II.                LE CONTEXTE

[2]               Les faits énoncés ci-dessous sont extraits des documents déposés par le demandeur et le défendeur, ainsi que les documents transmis par la Commission, en vertu de l’article 317 des Règles des Cours fédérales, DORS/98-106 (les Règles).

[3]               Un Dossier du tribunal a été déposé par la Commission; il était accompagné d’une lettre datée du 23 août 2012. Selon cette lettre, les documents dont la Commission disposait avant de rendre sa décision étaient : le rapport d’enquête, le formulaire de plainte et les observations des parties en réponse au rapport d’enquête.

[4]               À la demande écrite des avocats du défendeur, le commissaire a fourni un Dossier complémentaire accompagné d’une lettre datée du 1er novembre 2012. Ce Dossier complémentaire contenait des « documents » en la possession de la Commission relativement à la plainte du demandeur. Le commissaire ne disposait pas de tous ces documents quand la décision a été rendue, et ces documents n’ont pas été pris en compte pour les besoins de la présente instance.

[5]               Le demandeur travaille dans un centre d’appels du défendeur. Il s’identifie comme un Africain noir. Il est bilingue et a aidé des consommateurs en français au cours de son emploi.

[6]               Le demandeur a commencé à travailler pour le défendeur en septembre 2006, à titre d’employé contractuel, sur une base temporaire. En juillet 2007, il a été embauché, sur une base permanente, à titre d’agent de centre d’appels de niveau I. Le demandeur qualifie le poste d’agent de niveau I comme un poste de niveau d’entrée qui peut mener à une promotion au poste d’agent de niveau II après environ 6 à 10 mois. Selon les échelons de carrière du centre d’appels, lorsqu’un employé a occupé le poste d’agent de niveau II, il peut obtenir une promotion au poste d’agent de recouvrement après environ quatre mois.

[7]               En septembre 2008, le demandeur était toujours employé au poste d’agent de niveau I, malgré le fait que d’autres personnes qui ont été embauchées en même temps que lui avaient obtenu des promotions. Le demandeur a communiqué avec le service des ressources humaines du défendeur, il a fait valoir que son défaut de promotion était discriminatoire.

[8]               Le service des ressources humaines a mené une enquête et déterminé que le demandeur n’était pas victime de discrimination. L’enquêteur a conclu que le défaut de promotion était dû au fait que le demandeur ne satisfaisait pas aux critères requis de rendement. Selon le demandeur, après l’enquête interne, on lui a dit qu’il devait suivre une formation assistée par ordinateur (FAO), après laquelle il obtiendrait une promotion.
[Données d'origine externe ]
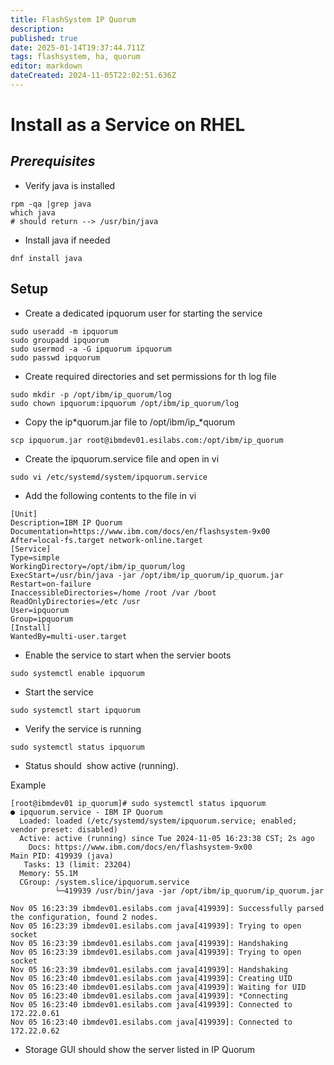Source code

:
 ```yaml
---
title: FlashSystem IP Quorum
description: 
published: true
date: 2025-01-14T19:37:44.711Z
tags: flashsystem, ha, quorum
editor: markdown
dateCreated: 2024-11-05T22:02:51.636Z
---
```


# Install as a Service on RHEL

## *Prerequisites*

-   Verify java is installed

```plaintext
rpm -qa |grep java
which java
# should return --> /usr/bin/java
```

-   Install java if needed

```plaintext
dnf install java
```

## Setup

-   Create a dedicated ipquorum user for starting the service

```plaintext
sudo useradd -m ipquorum
sudo groupadd ipquorum
sudo usermod -a -G ipquorum ipquorum
sudo passwd ipquorum
```

-   Create required directories and set permissions for th log file

```plaintext
sudo mkdir -p /opt/ibm/ip_quorum/log
sudo chown ipquorum:ipquorum /opt/ibm/ip_quorum/log
```

-   Copy the ip*quorum.jar file to /opt/ibm/ip\_*quorum

```plaintext
scp ipquorum.jar root@ibmdev01.esilabs.com:/opt/ibm/ip_quorum
```

-   Create the ipquorum.service file and open in vi

```plaintext
sudo vi /etc/systemd/system/ipquorum.service
```

-   Add the following contents to the file in vi

```plaintext
[Unit]
Description=IBM IP Quorum
Documentation=https://www.ibm.com/docs/en/flashsystem-9x00
After=local-fs.target network-online.target
[Service]
Type=simple
WorkingDirectory=/opt/ibm/ip_quorum/log
ExecStart=/usr/bin/java -jar /opt/ibm/ip_quorum/ip_quorum.jar
Restart=on-failure
InaccessibleDirectories=/home /root /var /boot
ReadOnlyDirectories=/etc /usr
User=ipquorum
Group=ipquorum
[Install]
WantedBy=multi-user.target
```

-   Enable the service to start when the servier boots

```plaintext
sudo systemctl enable ipquorum
```

-   Start the service

```plaintext
sudo systemctl start ipquorum
```

-   Verify the service is running

```plaintext
sudo systemctl status ipquorum
```

-   Status should  show active (running).

Example

```plaintext
[root@ibmdev01 ip_quorum]# sudo systemctl status ipquorum
● ipquorum.service - IBM IP Quorum
  Loaded: loaded (/etc/systemd/system/ipquorum.service; enabled; vendor preset: disabled)
  Active: active (running) since Tue 2024-11-05 16:23:38 CST; 2s ago
    Docs: https://www.ibm.com/docs/en/flashsystem-9x00
Main PID: 419939 (java)
   Tasks: 13 (limit: 23204)
  Memory: 55.1M
  CGroup: /system.slice/ipquorum.service
          └─419939 /usr/bin/java -jar /opt/ibm/ip_quorum/ip_quorum.jar

Nov 05 16:23:39 ibmdev01.esilabs.com java[419939]: Successfully parsed the configuration, found 2 nodes.
Nov 05 16:23:39 ibmdev01.esilabs.com java[419939]: Trying to open socket
Nov 05 16:23:39 ibmdev01.esilabs.com java[419939]: Handshaking
Nov 05 16:23:39 ibmdev01.esilabs.com java[419939]: Trying to open socket
Nov 05 16:23:39 ibmdev01.esilabs.com java[419939]: Handshaking
Nov 05 16:23:40 ibmdev01.esilabs.com java[419939]: Creating UID
Nov 05 16:23:40 ibmdev01.esilabs.com java[419939]: Waiting for UID
Nov 05 16:23:40 ibmdev01.esilabs.com java[419939]: *Connecting
Nov 05 16:23:40 ibmdev01.esilabs.com java[419939]: Connected to 172.22.0.61
Nov 05 16:23:40 ibmdev01.esilabs.com java[419939]: Connected to 172.22.0.62
```

-   Storage GUI should show the server listed in IP Quorum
[9]               Le demandeur a suivi la FAO en octobre 2009. Il n’a pas obtenu de promotion après avoir terminé la formation. Son rendement professionnel s’est détérioré en 2010. Le demandeur attribue cette détérioration au fait que son gestionnaire a manipulé son évaluation de rendement.
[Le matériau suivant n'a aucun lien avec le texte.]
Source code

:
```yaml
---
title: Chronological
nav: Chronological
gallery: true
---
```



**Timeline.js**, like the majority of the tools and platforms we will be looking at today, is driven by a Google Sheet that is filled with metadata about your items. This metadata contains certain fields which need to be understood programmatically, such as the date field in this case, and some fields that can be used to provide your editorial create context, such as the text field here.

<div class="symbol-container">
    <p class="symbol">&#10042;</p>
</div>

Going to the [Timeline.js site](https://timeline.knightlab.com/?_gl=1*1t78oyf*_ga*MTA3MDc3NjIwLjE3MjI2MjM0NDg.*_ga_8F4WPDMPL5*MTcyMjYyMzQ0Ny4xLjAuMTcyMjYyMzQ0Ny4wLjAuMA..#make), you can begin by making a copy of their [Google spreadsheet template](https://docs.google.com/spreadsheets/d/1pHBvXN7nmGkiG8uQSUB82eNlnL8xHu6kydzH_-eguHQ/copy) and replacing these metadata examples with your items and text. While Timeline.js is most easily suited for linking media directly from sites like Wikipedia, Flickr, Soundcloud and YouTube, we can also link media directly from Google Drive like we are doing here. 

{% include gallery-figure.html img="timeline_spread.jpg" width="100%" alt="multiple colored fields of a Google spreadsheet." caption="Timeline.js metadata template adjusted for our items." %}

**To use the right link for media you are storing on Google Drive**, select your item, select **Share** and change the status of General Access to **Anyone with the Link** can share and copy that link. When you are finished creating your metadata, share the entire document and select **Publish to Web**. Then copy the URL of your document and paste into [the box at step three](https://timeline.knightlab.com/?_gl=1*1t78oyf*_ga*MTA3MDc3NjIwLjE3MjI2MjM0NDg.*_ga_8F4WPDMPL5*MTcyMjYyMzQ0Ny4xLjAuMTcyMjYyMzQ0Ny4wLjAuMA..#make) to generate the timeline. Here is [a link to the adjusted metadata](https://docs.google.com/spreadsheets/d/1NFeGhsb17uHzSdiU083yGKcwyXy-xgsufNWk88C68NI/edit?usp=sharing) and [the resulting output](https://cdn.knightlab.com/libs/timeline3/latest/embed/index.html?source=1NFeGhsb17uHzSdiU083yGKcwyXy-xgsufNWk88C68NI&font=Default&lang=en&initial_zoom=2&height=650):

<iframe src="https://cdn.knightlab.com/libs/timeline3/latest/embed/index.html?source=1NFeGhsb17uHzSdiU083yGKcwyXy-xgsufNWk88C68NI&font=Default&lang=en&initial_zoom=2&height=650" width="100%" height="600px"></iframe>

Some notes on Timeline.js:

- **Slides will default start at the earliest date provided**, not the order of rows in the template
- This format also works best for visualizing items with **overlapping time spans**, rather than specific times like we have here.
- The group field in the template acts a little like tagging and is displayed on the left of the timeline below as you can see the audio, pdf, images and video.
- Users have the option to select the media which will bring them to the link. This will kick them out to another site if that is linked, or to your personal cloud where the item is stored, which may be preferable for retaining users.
[10]           Le 5 août 2010, le demandeur a déposé une plainte à la Commission, il alléguait avoir subi un traitement différent et préjudiciable et un refus d’une possibilité d’emploi fondé sur sa race, sa couleur, ou son origine nationale ou ethnique, en contravention à l’article 7 de la Loi. Il se plaint aussi que son salaire est le même que celui des agents unilingues du centre d’appels.

[11]           Le demandeur a fait allusion à [traduction] « une discrimination systémique grave » fondée sur la race, et il a allégué que les employés noirs étaient [traduction] « forcés » de démissionner soit directement soit indirectement. Dans sa réponse au rapport d’enquête, il a aussi allégué que ceux qui voulaient obtenir une promotion au centre d’appels devaient [traduction] « corrompre » le gestionnaire et lui apporter des cadeaux et autres choses semblables, et il a fait référence à la corruption [traduction] « psychologique ».

[12]           Le demandeur a obtenu une mesure corrective, en septembre 2010, relativement à son rendement professionnel. Le demandeur soutient que cette mesure a été prise en réponse à sa plainte déposée à la Commission. Quoi qu’il en soit, en avril 2011, il a obtenu une promotion au poste d’agent de niveau II.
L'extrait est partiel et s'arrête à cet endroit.